I got there early and volunteered to help sign people into the rally. This gave me a catbird’s seat as to who would be showing up and what they were concerned about. An interesting aside. The other guy taking names was a Republican. Based on what I heard and saw about the people checking in and from the speakers at the rally itself, I came away somewhat more optimistic that NH Rebellion’s approach just may be the way to build something substantial before the 2016 election.
If it does catch on, I’m certain the media will move to compare NH Rebellion to Occupy Wall Street that blossomed and collapsed so rapidly two years ago. I’m already certain this would be a mistake although anyone interested in political reform will be grateful to the Occupy movement for elevating to high visibility the issues of economic inequality and political corruption. I think NH Rebellion’s approach as a national model has the potential for much more depth and staying power.

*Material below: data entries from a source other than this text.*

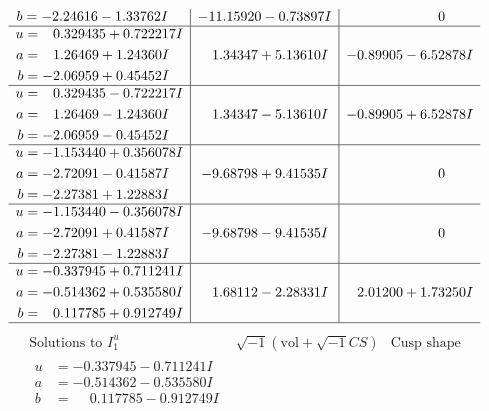 \documentclass[1p]{elsarticle_modified}
\theoremstyle{definition}
\newcommand{\I}{\sqrt{-1}}
\begin{document}
$$\begin{array}{c|c|c}
\begin{aligned}
b &= -2.24616 - 1.33762 I\end{aligned}
 & -11.15920 - 0.73897 I & \phantom{-0.000000 } 0 \\ \hline\begin{aligned}
u &= \phantom{-}0.329435 + 0.722217 I \\
a &= \phantom{-}1.26469 + 1.24360 I \\
b &= -2.06959 + 0.45452 I\end{aligned}
 & \phantom{-}1.34347 + 5.13610 I & -0.89905 - 6.52878 I \\ \hline\begin{aligned}
u &= \phantom{-}0.329435 - 0.722217 I \\
a &= \phantom{-}1.26469 - 1.24360 I \\
b &= -2.06959 - 0.45452 I\end{aligned}
 & \phantom{-}1.34347 - 5.13610 I & -0.89905 + 6.52878 I \\ \hline\begin{aligned}
u &= -1.153440 + 0.356078 I \\
a &= -2.72091 - 0.41587 I \\
b &= -2.27381 + 1.22883 I\end{aligned}
 & -9.68798 + 9.41535 I & \phantom{-0.000000 } 0 \\ \hline\begin{aligned}
u &= -1.153440 - 0.356078 I \\
a &= -2.72091 + 0.41587 I \\
b &= -2.27381 - 1.22883 I\end{aligned}
 & -9.68798 - 9.41535 I & \phantom{-0.000000 } 0 \\ \hline\begin{aligned}
u &= -0.337945 + 0.711241 I \\
a &= -0.514362 + 0.535580 I \\
b &= \phantom{-}0.117785 + 0.912749 I\end{aligned}
 & \phantom{-}1.68112 - 2.28331 I & \phantom{-}2.01200 + 1.73250 I\\
 \hline 
 \end{array}$$\newpage$$\begin{array}{c|c|c}  
\text{Solutions to }I^u_{1}& \I (\text{vol} + \sqrt{-1}CS) & \text{Cusp shape}\\
 \hline 
\begin{aligned}
u &= -0.337945 - 0.711241 I \\
a &= -0.514362 - 0.535580 I \\
b &= \phantom{-}0.117785 - 0.912749 I\end{aligned}

\end{array}$$
\end{document}
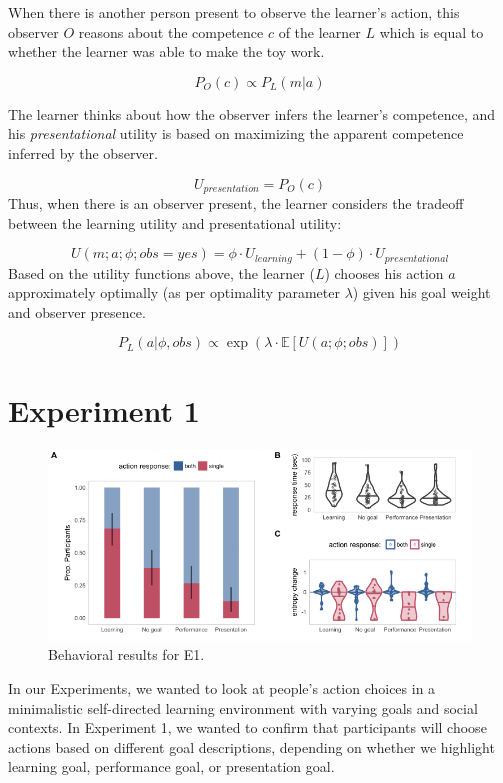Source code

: \documentclass[10pt, letterpaper]{article}
\newenvironment{CodeChunk}{}{}
\begin{document}
When there is another person present to observe the learner's action,
this observer \(O\) reasons about the competence \(c\) of the learner
\(L\) which is equal to whether the learner was able to make the toy
work.

\[ P_O(c) \propto P_L(m | a)\]

The learner thinks about how the observer infers the learner's
competence, and his \emph{presentational} utility is based on maximizing
the apparent competence inferred by the observer.

\[ U_{presentation} = P_O(c) \] Thus, when there is an observer present,
the learner considers the tradeoff between the learning utility and
presentational utility:

\[ U(m;a;\phi; obs = yes) = \phi \cdot U_{learning} + (1-\phi) \cdot U_{presentational}\]
Based on the utility functions above, the learner (\(L\)) chooses his
action \(a\) approximately optimally (as per optimality parameter
\(\lambda\)) given his goal weight and observer presence.

\[ P_L(a | \phi, obs) \propto \exp(\lambda \cdot \mathbb{E}[U(a;\phi; obs)])\]

\section{Experiment 1}\label{experiment-1}

\begin{CodeChunk}
\begin{figure}[t]

{\centering \includegraphics[width=0.95\linewidth]{figs/e1_behav_results-1} 

}

\caption[Behavioral results for E1]{Behavioral results for E1.}\label{fig:e1_behav_results}
\end{figure}
\end{CodeChunk}

In our Experiments, we wanted to look at people's action choices in a
minimalistic self-directed learning environment with varying goals and
social contexts. In Experiment 1, we wanted to confirm that participants
will choose actions based on different goal descriptions, depending on
whether we highlight learning goal, performance goal, or presentation
goal.
\end{document}
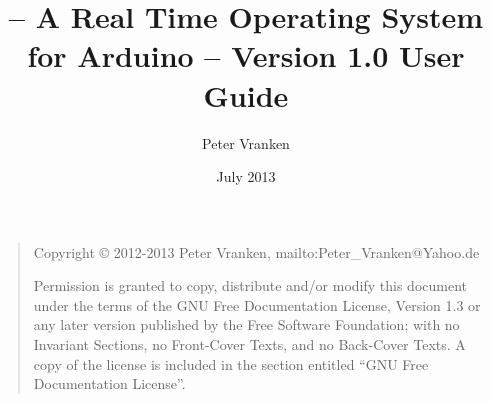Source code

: \documentclass[10pt,twoside,a4paper,openany]{report}
\title{\rtos{} \linebreak
       -- A Real Time Operating System for Arduino -- \linebreak
       Version 1.0 \linebreak
       User Guide}
\author{Peter Vranken}
\date{July 2013}
\begin{document}
\maketitle

\bigskip
\begin{quote}
    Copyright \copyright{} 2012-2013  Peter Vranken, mailto:Peter\_Vranken@Yahoo.de
    
    Permission is granted to copy, distribute and/or modify this document
    under the terms of the GNU Free Documentation License, Version 1.3
    or any later version published by the Free Software Foundation;
    with no Invariant Sections, no Front-Cover Texts, and no Back-Cover Texts.
    A copy of the license is included in the section entitled ``GNU
    Free Documentation License''.
\end{quote}
\bigskip


\tableofcontents {}






\end{document}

1. The fact that a Republican was sitting next to me taking names and that two prominent New Hampshire Republicans were featured on the program is testament to the bi-partisan, non-partisan potential here.
2. The people who I signed in were mainly although not entirely progressive, but everyone I talked with seemed deeply committed to reform, but pretty moderate in temperament and tolerance. The crowd and speakers were warm and good humored.
3. At least at this stage, they are keeping the issue focused only on political corruption and money and I think they intend to keep it there. This is the one element that unites them with what the public is thinking. They are clearly in the mainstream and want to stay there.
4. Marching and recruiting from place to place gives a better chance that this thing will build a sound foundation that might be almost self generating in its growth if public anger about these issues is as deep as the organizers believe it is and as every poll also suggests it is. The problem with Occupy was that it took over the portion of cities, but seemed to have no clear leaders or strategy for what the next step would be. It was almost as though they were armies caught behind enemy lines when the cold weather moved in. That won’t happen with NH Rebellion.
5. NH Rebellion has also done a good job of articulating the direct and indirect costs of all the political corruption in Washington and they have done it without ideological language or interpretations– in a way that should appeal across the political spectrum.
It was a good day for getting back a bit of hope that every day citizens like me can still make a difference. NH Rebellion is planning to organize a mass march this coming summer and I hope to be a part of it. There’s at least a chance this thing can be exported throughout America if we can refine and make it work effectively in the Granite State.; but it’s getting late.
“Never be discouraged from being an activist because people tell you that you’ll not succeed. You have already succeeded if you’re out there representing truth or justice or compassion or fairness or love. You already have your victory because you have changed the world; you have changed the status quo by you; you have changed the chemistry of things, and changes will spread from you, will be easier to happen in others because of you, because, believe it or not, you are the center of the world.”
Doris Haddock on the road in Pecos, Texas, May 14, 1999. From her favorite speech, and the one most often mentioned by people as the one that helped them.